Os primeiros passos de Merkel
25 de novembro de 2005As primeiras viagens da atual chefe de governo alemã foram, em primeira linha, um ato formal de gentileza. Definições de uma linha política a ser seguida a longo prazo por Angela Merkel não podem ser deduzidas nem da escolha nem da ordem dos países visitados.
Reviravoltas com o tempo
Vide, por exemplo, a primeira viagem oficial de Gerhard Schröder, há sete anos: o então recém-empossado chanceler federal resolveu romper com a tradição institucionalizada por seu antecessor Helmut Kohl, escolhendo Londres como primeira cidade a ser visitada após sua posse.
Isso porque Schröder, na ocasião, apostava na construção de relações especiais com o Reino Unido, uma vez que não escondia sua simpatia pelo premiê Tony Blair. E vice-versa.
Ao fim do mandato de Schröder, a situação havia se invertido. Enquanto as relações franco-alemãs estavam cada vez melhores, com um chanceler federal mais próximo do que nunca do presidente francês Jacques Chirac – muito em conseqüência da postura comum frente à guerra do Iraque – o abismo entre Alemanha e Reino Unido só tendia a crescer. Os encontros regulares teuto-britânicos, também tradicionais durante o governo Helmut Kohl, deixaram há anos de acontecer.
Paris: mantendo a tradição de Kohl
Neste contexto, a rota da viagem de Angela Merkel demonstra esperteza na escolha. Primeira estação: Paris. Para reaquecer a tradição das boas relações mantidas com o vizinho desde o Tratado do Eliseu, assinado em 1963.
Mesmo que Merkel tenha insistido que não deverá priorizar as relações franco-alemãs dentro da União Européia às custas de outros membros do bloco, principalmente dos países pequenos, que muitas vezes, nos últimos anos, se roeram de ciúmes diante da tão propagada amizade entre Berlim e Paris. Esse foi pelo menos o tom da nova chanceler federal, ao seguir de Paris no mesmo dia em direção a Bruxelas.
Bruxelas: sinais de simpatia aos EUA
A cronologia das visitas feitas por Merkel em Bruxelas também não foi isenta de simbolismos: primeiro o encontro com o secretário-geral da Otan – um sinal indireto à potência máxima da organização, os EUA, de que Berlim tem grande interesse em intensificar novamente as relações com Washington.
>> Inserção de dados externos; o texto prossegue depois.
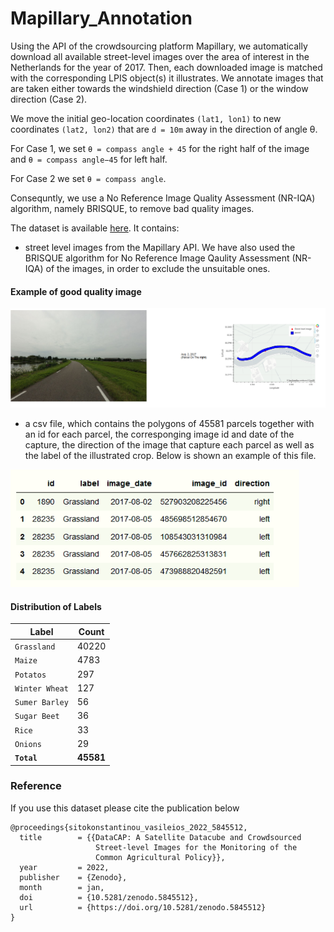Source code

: # Mapillary_Annotation

Using the API of the crowdsourcing platform Mapillary, we automatically download all available street-level images over the area of interest in the Netherlands for the year of 2017. Then, each downloaded image is matched with the corresponding LPIS object(s) it illustrates. We annotate images that are taken either towards the windshield direction (Case 1) or the window direction (Case 2).

We move the initial geo-location coordinates `(lat1, lon1)` to new coordinates `(lat2, lon2)` that are `d = 10m` away in the direction of angle θ.

For Case 1, we set `θ = compass angle + 45` for the right half of the image and `θ = compass angle−45` for left half. 

For Case 2 we set `θ = compass angle`. 

Consequntly, we use a No Reference Image Quality Assessment (NR-IQA) algorithm, namely BRISQUE, to remove bad quality images. 

The dataset is available [here](https://zenodo.org/record/5846417). It contains:

- street level images from the Mapillary API.  We have also used the BRISQUE algorithm for No Reference Image Qaulity Assessment (NR-IQA) of the images, in order to exclude the unsuitable ones.
<!-- 
#### Example of bad quality image, which is discarded. -->
#### Example of good quality image
![StreetLevel](/images/StreetLevel.png)

- a csv file, which contains the polygons of 45581 parcels together with an id for each parcel, the corresponging image id and date of the capture, the direction of the image that capture each parcel as well as the label of the illustrated crop. Below is shown an example of this file.
 
![Info](/images/info.png)

#### Distribution of Labels

| Label | Count |
| --- | --- | 
| `Grassland` | 40220 | 
| `Maize` | 4783 | 
| `Potatos` | 297 | 
| `Winter Wheat` | 127 |
| `Sumer Barley` | 56 | 
| `Sugar Beet` | 36 | 
| `Rice` | 33 | 
| `Onions` | 29 | 
| **`Total`** | **45581** | 

### Reference

If you use this dataset please cite the publication below

```
@proceedings{sitokonstantinou_vasileios_2022_5845512,
  title        = {{DataCAP: A Satellite Datacube and Crowdsourced 
                   Street-level Images for the Monitoring of the
                   Common Agricultural Policy}},
  year         = 2022,
  publisher    = {Zenodo},
  month        = jan,
  doi          = {10.5281/zenodo.5845512},
  url          = {https://doi.org/10.5281/zenodo.5845512}
}
```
E só depois, então, a visita ao presidente da Comissão Européia, que após a longa pausa de seis meses espera ansioso definições por parte do governo alemão. Isso depois de a UE ter entrado em desacordo a respeito da política monetária, sem contar as decepções com o fracasso dos plebiscitos que acabaram por não aprovar a Constituição do bloco.
Londres: o orçamento da UE
Logo, a conseqüência lógica: uma visita a Londres, um dia depois, para uma conversa com o premiê Tony Blair, atual presidente rotativo do Conselho Europeu. Se Blair quiser mesmo fazer com que sua presidência no Conselho seja bem-sucedida, terá certamente que contar com a boa vontade e não com a renitência da nova chanceler federal alemã.
A solução para as controversas envolvendo o orçamento da EU não estarão, como aconteceu nos últimos anos, na disponibilidade da Alemanha em arcar com mais pesos financeiros do bloco. Isso Angela Merkel deixou claro. Tanto em Paris, como em Bruxelas e Londres.
Teste diplomático
Ao mesmo tempo, a nova chefe de governo mostrou que não pretende trilhar um caminho individual, ignorando os outros, nem tampouco deu sinais de que quer tomar decisões precipitadas. Ou seja, deu amostras de que pode ter talento diplomático, dando uma demonstração de firmeza no cenário internacional.
Em seus três primeiros dias de governo, Merkel derrubou seus inimigos políticos, que afirmaram durante a campanha eleitoral e mesmo nas semanas que se seguiram às eleições que ela, a primeira mulher a ocupar o posto de chanceler federal da Alemanha, não iria conseguir se posicionar no cenário político internacional. Agora é esperar como será seu comportamento no próximo encontro de cúpula da EU e também em Varsóvia, Washington e Moscou.